Riporto qui, citando l’autore, alcuni brevi passi del volume che possono risultare indicativi proprio per capire meglio quello che fin qui è stato detto:
Elena Bordignon:
“Gino era più interessato a sapere chi fossi, che quello che ero in grado di fare”.
“L’amicizia che ha governato la maggior parte delle relazioni tra Gino e gli artisti ha per molti versi ostacolato e, al tempo stesso, potenziato l’esistenza della NEON nel suo complesso”.
Serena Carbone:
“Neon oggi sarebbe probabilmente considerato un artist run space o uno spazio indipendente, non aveva nessuno dietro che lo sostenesse, tanto che la questione economica è stata fondamentale per la sopravvivenza. Oggi, invece, molti di questi spazi appena gratti la superficie indipendenti non sono, ci sono collezionisti che finanziano”.
Letizia Ragaglia:
“Le realtà citate erano tutte in fervore, stimolanti e soprattutto sperimentali. Si respirava l’esigenza di evitare qualsiasi dogmatismo, di emanciparsi da movimenti come l’Arte Povera e la Transavanguardia che avevano monopolizzato la scelta italiana nel decennio precedente. C’era una curiosità verso le cose del mondo”.
Francesco Voltolina:
“Neon era non solo luogo fisico, ma uno spazio mentale vivo e dinamico, a cui contribuivano apporti di volta in volta diversi è sempre in perenne mutamento. Una dimensione assolutamente unica determinata dalla natura sobria ma acuta ed attenta di Gino, capace di cogliere, anche solo sul nascere, il lavoro di molti artisti che si sarebbero rivelati nel tempo tra i più significativi nella scena italiana”.

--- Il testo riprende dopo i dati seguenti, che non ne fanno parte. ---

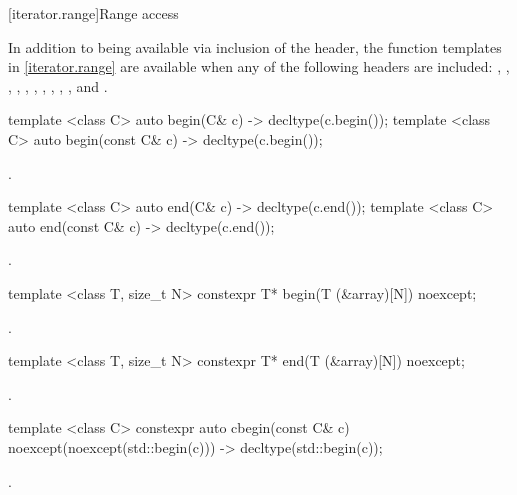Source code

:[iterator.range]{Range access}

{\color{remclr}
\pnum
In addition to being available via inclusion of the  header,
the function templates in \ref{iterator.range} are available when any of the following
headers are included: , , ,
, , , , ,
, , and .
}

{\color{remclr}
%
\begin{itemdecl}
template <class C> auto begin(C& c) -> decltype(c.begin());
template <class C> auto begin(const C& c) -> decltype(c.begin());
\end{itemdecl}

\begin{itemdescr}
\pnum
\returns {}.
\end{itemdescr}

%
\begin{itemdecl}
template <class C> auto end(C& c) -> decltype(c.end());
template <class C> auto end(const C& c) -> decltype(c.end());
\end{itemdecl}

\begin{itemdescr}
\pnum
\returns {}.
\end{itemdescr}

%
\begin{itemdecl}
template <class T, size_t N> constexpr T* begin(T (&array)[N]) noexcept;
\end{itemdecl}

\begin{itemdescr}
\pnum
\returns {}.
\end{itemdescr}

%
\begin{itemdecl}
template <class T, size_t N> constexpr T* end(T (&array)[N]) noexcept;
\end{itemdecl}

\begin{itemdescr}
\pnum
\returns {}.
\end{itemdescr}

%
\begin{itemdecl}
template <class C> constexpr auto cbegin(const C& c) noexcept(noexcept(std::begin(c)))
  -> decltype(std::begin(c));
\end{itemdecl}
\begin{itemdescr}
\pnum \returns {}.
\end{itemdescr}

}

“Per me Neon non è stato solo un generatore di relazioni, ma anche un acceleratore o facilitatore di quei processi che portano il lavoro a potersi manifestare nel modo più autentico”.
Paolo Zani:
“Gino Gianuizzi coltivava di là un analogo interesse per l’umano attraverso esperienze artistiche apparentemente più aggregative. Lasciare spazio ad una sorta di casualità relazionale, auspicandola e creando le premesse affinché qualcosa prendesse forma mi pare una delle caratteristiche fondamentali del progetto”.
PINO BORESTA SU NO, NEON, NO CRY
Questo qui di seguito è invece il mio contributo per il volume No, Neon, No Cry: progetto di Gino Gianuizzi, ricerche di Eleonora Mariani, grafica di Matteo Lisanti, pubblicato dal MAMbo – Museo d’Arte Moderna di Bologna.
Mi ha fatto molto piacere quando Gino, con un’e-mail inviatomi il 6 aprile 2021 alle 15:43, mi ha invitato a scrivere un elaborato, o meglio un contributo testuale, come artista che ha incrociato sul suo percorso la “neon” in previsione della pubblicazione di un libro, il cui intento è quello di costruire un racconto corale della storia della sua galleria. Subito dopo sono caduto nel panico perché i miei articoli (che ho scritto ai miei esordi su Artel, poi per 10 anni su Juliet e ultimamente su Artribune) sono sempre elaborati sull’onda di emozioni e riflessioni repentine, invece in questo caso era quasi come se mi venisse commissionato un testo su qualcosa di cui io non ricordavo di essermi mai appuntato nulla, né nei 10.000 foglietti sparsi per casa e studio né sulle mie ormai famose agende di appunti e racconti. Inoltre, nonostante la stima reciproca tra me e Gino sia ultimamente cresciuta, in verità io non sono mai stato incluso nella programmazione di mostre ufficiali o eventi importanti all’interno della galleria, ho a mia memoria partecipato solo ad alcune attività di cui Gino, spesso insieme ad altri organizzatori, era il curatore. Per cui mi sono chiesto come potessi fare per riavvolgere il nastro della memoria riguardante i miei incontri con il Gianuizzi. Non volendo declinare l’invito per mancanza d’ispirazione e deludere così il mio amico, confesso che ho passato dei lunghi giorni di crisi, ma poi il quid anche questa volta è arrivato: consisteva nell’affidarmi alla corrispondenza via e-mail che, seppure non fitta, vi era comunque stata tra me e lui e la sua galleria.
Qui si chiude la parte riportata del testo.